Whether you are purchasing a home or refinancing, having a basic understanding of the process before making a decision should be your first step.

First let’s talk about some basics: A mortgage is a loan for your house.  You can use it to purchase a home, construct your dream house, refinance your existing home loan for more favorable terms, or take cash out for debt consolidation or other remodel projects. The Bank takes a lien on your property until the loan is paid off. 

First Bank offers fixed rate, fixed term loans. This means your rate and payment for principal and interest will remain steady over the life of the loan.  We can set the length anywhere from 5 to 30 years. The longer the length (term), the lower the payment will be. On the other hand, the longer the term the more interest you will pay over the life of the loan.

Another major factor to consider is the down payment percentage. Conventional mortgage loans are for 80% of the purchase price or appraised value; whichever is the lessor. A higher down payment will generally secure a lower rate and payment.  We know that a 20% down payment may not be feasible for every borrower so we also offer Private Mortgage Insurance. This is an extra small monthly payment included in the loan payment until the loan is paid down to 80% loan to value or less.  With Private Mortgage Insurance, we can loan up to 95% loan to value.

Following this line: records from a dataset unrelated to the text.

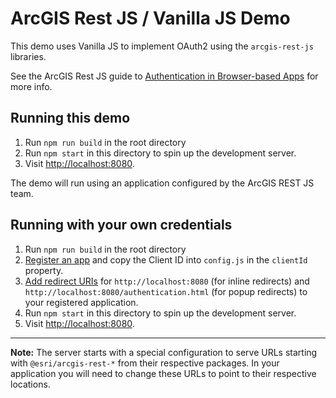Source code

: # ArcGIS Rest JS / Vanilla JS Demo

This demo uses Vanilla JS to implement OAuth2 using the `arcgis-rest-js` libraries.

See the ArcGIS Rest JS guide to [Authentication in Browser-based Apps](https://developers.arcgis.com/arcgis-rest-js/authentication/tutorials/implement-user-authentication-rest-js-browser/) for more info.

## Running this demo

1. Run `npm run build` in the root directory
1. Run `npm start` in this directory to spin up the development server.
1. Visit [http://localhost:8080](http://localhost:8080).

The demo will run using an application configured by the ArcGIS REST JS team.

## Running with your own credentials

1. Run `npm run build` in the root directory
1. [Register an app](https://developers.arcgis.com/documentation/mapping-apis-and-services/security/tutorials/register-your-application/) and copy the Client ID into `config.js` in the `clientId` property.
1. [Add redirect URIs](https://developers.arcgis.com/documentation/mapping-apis-and-services/security/tutorials/add-redirect-uri/) for `http://localhost:8080` (for inline redirects) and `http://localhost:8080/authentication.html` (for popup redirects) to your registered application.
1. Run `npm start` in this directory to spin up the development server.
1. Visit [http://localhost:8080](http://localhost:8080).

---

**Note:** The server starts with a special configuration to serve URLs starting with `@esri/arcgis-rest-*` from their respective packages. In your application you will need to change these URLs to point to their respective locations.
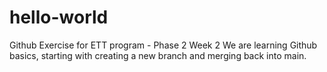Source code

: # hello-world
Github Exercise for ETT program - Phase 2 Week 2 
We are learning Github basics, starting with creating a new branch and merging back into main. 
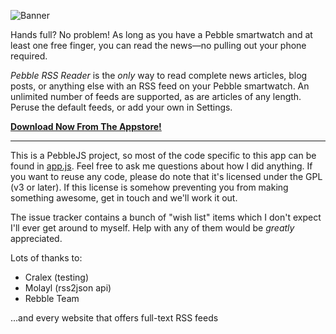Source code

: ![Banner](https://github.com/Wowfunhappy/Pebble-RSS-Reader/raw/master/Banner.png)

Hands full? No problem! As long as you have a Pebble smartwatch and at least one free finger, you can read the news—no pulling out your phone required.

_Pebble RSS Reader_ is the _only_ way to read complete news articles, blog posts, or anything else with an RSS feed on your Pebble smartwatch. An unlimited number of feeds are supported, as are articles of any length. Peruse the default feeds, or add your own in Settings.

**[Download Now From The Appstore!](https://apps.rebble.io/en_US/application/5d8d503bc393f5215a13e5e6)**

---

This is a PebbleJS project, so most of the code specific to this app can be found in [app.js](https://github.com/Wowfunhappy/Pebble-RSS-Reader/blob/master/src/js/app.js). Feel free to ask me questions about how I did anything. If you want to reuse any code, please do note that it's licensed under the GPL (v3 or later). If this license is somehow preventing you from making something awesome, get in touch and we'll work it out.

The issue tracker contains a bunch of "wish list" items which I don't expect I'll ever get around to myself. Help with any of them would be *greatly* appreciated.

Lots of thanks to:
* Cralex (testing)
* Molayl (rss2json api)
* Rebble Team

...and every website that offers full-text RSS feeds
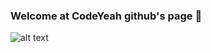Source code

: ### Welcome at CodeYeah github's page 👋 

![alt text](https://media.tenor.com/28ggGnW6QCoAAAAC/welcome.gif)
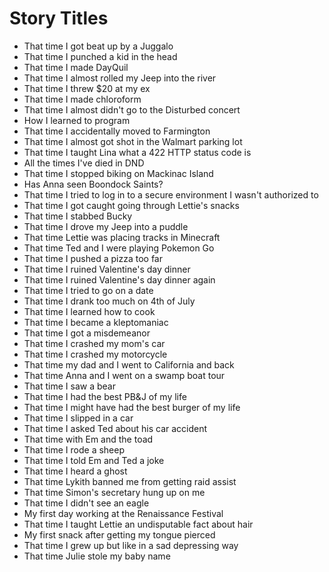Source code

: # Story Titles

- That time I got beat up by a Juggalo
- That time I punched a kid in the head
- That time I made DayQuil
- That time I almost rolled my Jeep into the river
- That time I threw $20 at my ex
- That time I made chloroform
- That time I almost didn't go to the Disturbed concert
- How I learned to program
- That time I accidentally moved to Farmington
- That time I almost got shot in the Walmart parking lot
- That time I taught Lina what a 422 HTTP status code is
- All the times I've died in DND
- That time I stopped biking on Mackinac Island
- Has Anna seen Boondock Saints?
- That time I tried to log in to a secure environment I wasn't authorized to
- That time I got caught going through Lettie's snacks
- That time I stabbed Bucky
- That time I drove my Jeep into a puddle
- That time Lettie was placing tracks in Minecraft
- That time Ted and I were playing Pokemon Go
- That time I pushed a pizza too far
- That time I ruined Valentine's day dinner
- That time I ruined Valentine's day dinner again
- That time I tried to go on a date
- That time I drank too much on 4th of July
- That time I learned how to cook
- That time I became a kleptomaniac
- That time I got a misdemeanor
- That time I crashed my mom's car
- That time I crashed my motorcycle
- That time my dad and I went to California and back
- That time Anna and I went on a swamp boat tour
- That time I saw a bear
- That time I had the best PB&J of my life
- That time I might have had the best burger of my life
- That time I slipped in a car
- That time I asked Ted about his car accident
- That time with Em and the toad
- That time I rode a sheep
- That time I told Em and Ted a joke
- That time I heard a ghost
- That time Lykith banned me from getting raid assist
- That time Simon's secretary hung up on me
- That time I didn't see an eagle
- My first day working at the Renaissance Festival
- That time I taught Lettie an undisputable fact about hair
- My first snack after getting my tongue pierced
- That time I grew up but like in a sad depressing way
- That time Julie stole my baby name

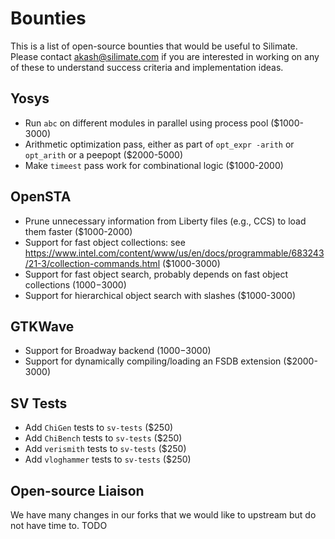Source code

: # Bounties

This is a list of open-source bounties that would be useful to Silimate. Please contact akash@silimate.com if you are interested in working on any of these to understand success criteria and implementation ideas.

## Yosys

- Run `abc` on different modules in parallel using process pool ($1000-3000)
- Arithmetic optimization pass, either as part of `opt_expr -arith` or `opt_arith` or a peepopt ($2000-5000)
- Make `timeest` pass work for combinational logic ($1000-2000)

## OpenSTA

- Prune unnecessary information from Liberty files (e.g., CCS) to load them faster ($1000-2000)
- Support for fast object collections: see https://www.intel.com/content/www/us/en/docs/programmable/683243/21-3/collection-commands.html ($1000-3000)
- Support for fast object search, probably depends on fast object collections ($1000-$3000)
- Support for hierarchical object search with slashes ($1000-3000)

## GTKWave

- Support for Broadway backend ($1000-$3000)
- Support for dynamically compiling/loading an FSDB extension ($2000-3000)

## SV Tests

- Add `ChiGen` tests to `sv-tests` ($250)
- Add `ChiBench` tests to `sv-tests` ($250)
- Add `verismith` tests to `sv-tests` ($250)
- Add `vloghammer` tests to `sv-tests` ($250)

## Open-source Liaison

We have many changes in our forks that we would like to upstream but do not have time to. TODO

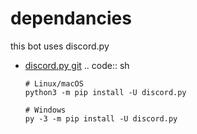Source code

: # dependancies
this bot uses discord.py
* [discord.py git](https://github.com/Rapptz/discord.py)
  .. code:: sh

      # Linux/macOS
      python3 -m pip install -U discord.py

      # Windows
      py -3 -m pip install -U discord.py
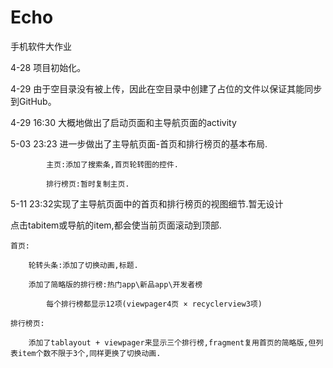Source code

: # Echo
手机软件大作业

4-28  项目初始化。

4-29  由于空目录没有被上传，因此在空目录中创建了占位的文件以保证其能同步到GitHub。

4-29 16:30  大概地做出了启动页面和主导航页面的activity

5-03 23:23  进一步做出了主导航页面-首页和排行榜页的基本布局.

            主页:添加了搜索条,首页轮转图的控件.

            排行榜页:暂时复制主页.

5-11 23:32实现了主导航页面中的首页和排行榜页的视图细节.暂无设计

点击tabitem或导航的item,都会使当前页面滚动到顶部.

    首页:
    
        轮转头条:添加了切换动画,标题.
        
        添加了简略版的排行榜:热门app\新品app\开发者榜
        
            每个排行榜都显示12项(viewpager4页 × recyclerview3项)
            
    排行榜页:
    
        添加了tablayout + viewpager来显示三个排行榜,fragment复用首页的简略版,但列表item个数不限于3个,同样更换了切换动画.
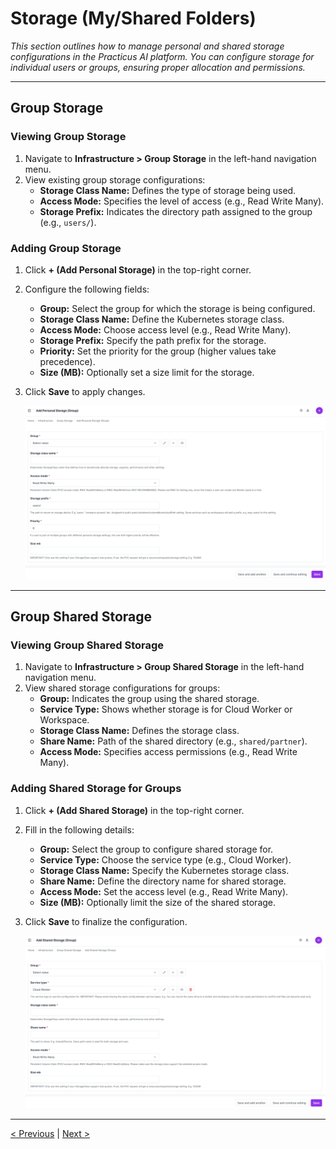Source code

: # Storage (My/Shared Folders)

_This section outlines how to manage personal and shared storage configurations in the Practicus AI platform. You can configure storage for individual users or groups, ensuring proper allocation and permissions._

---

## Group Storage

### Viewing Group Storage
1. Navigate to **Infrastructure > Group Storage** in the left-hand navigation menu.
2. View existing group storage configurations:
   - **Storage Class Name:** Defines the type of storage being used.
   - **Access Mode:** Specifies the level of access (e.g., Read Write Many).
   - **Storage Prefix:** Indicates the directory path assigned to the group (e.g., `users/`).

### Adding Group Storage
1. Click **+ (Add Personal Storage)** in the top-right corner.
2. Configure the following fields:
   - **Group:** Select the group for which the storage is being configured.
   - **Storage Class Name:** Define the Kubernetes storage class.
   - **Access Mode:** Choose access level (e.g., Read Write Many).
   - **Storage Prefix:** Specify the path prefix for the storage.
   - **Priority:** Set the priority for the group (higher values take precedence).
   - **Size (MB):** Optionally set a size limit for the storage.
3. Click **Save** to apply changes.

   ![](img/group_storage_01.png)

---

## Group Shared Storage

### Viewing Group Shared Storage
1. Navigate to **Infrastructure > Group Shared Storage** in the left-hand navigation menu.
2. View shared storage configurations for groups:
   - **Group:** Indicates the group using the shared storage.
   - **Service Type:** Shows whether storage is for Cloud Worker or Workspace.
   - **Storage Class Name:** Defines the storage class.
   - **Share Name:** Path of the shared directory (e.g., `shared/partner`).
   - **Access Mode:** Specifies access permissions (e.g., Read Write Many).


### Adding Shared Storage for Groups
1. Click **+ (Add Shared Storage)** in the top-right corner.
2. Fill in the following details:
   - **Group:** Select the group to configure shared storage for.
   - **Service Type:** Choose the service type (e.g., Cloud Worker).
   - **Storage Class Name:** Specify the Kubernetes storage class.
   - **Share Name:** Define the directory name for shared storage.
   - **Access Mode:** Set the access level (e.g., Read Write Many).
   - **Size (MB):** Optionally limit the size of the shared storage.
3. Click **Save** to finalize the configuration.

   ![](img/group_storage_02.png)

---

[< Previous](resources-management.md) | [Next >](model_depl.md)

We also offer escrow.  Escrow, simply put, is a way to save for the large annual fees associated with home ownership.  Real estate taxes are generally paid twice a year and homeowners’ insurance once. These fees are divided over a 12-month period and added to your monthly loan payment. Then the Bank will pay the taxes and premiums on your behalf from your escrow account when they come due.  If you have a loan with Private Mortgage Insurance or live in a development with a Homeowners association, these fees can also be included in your escrow payment.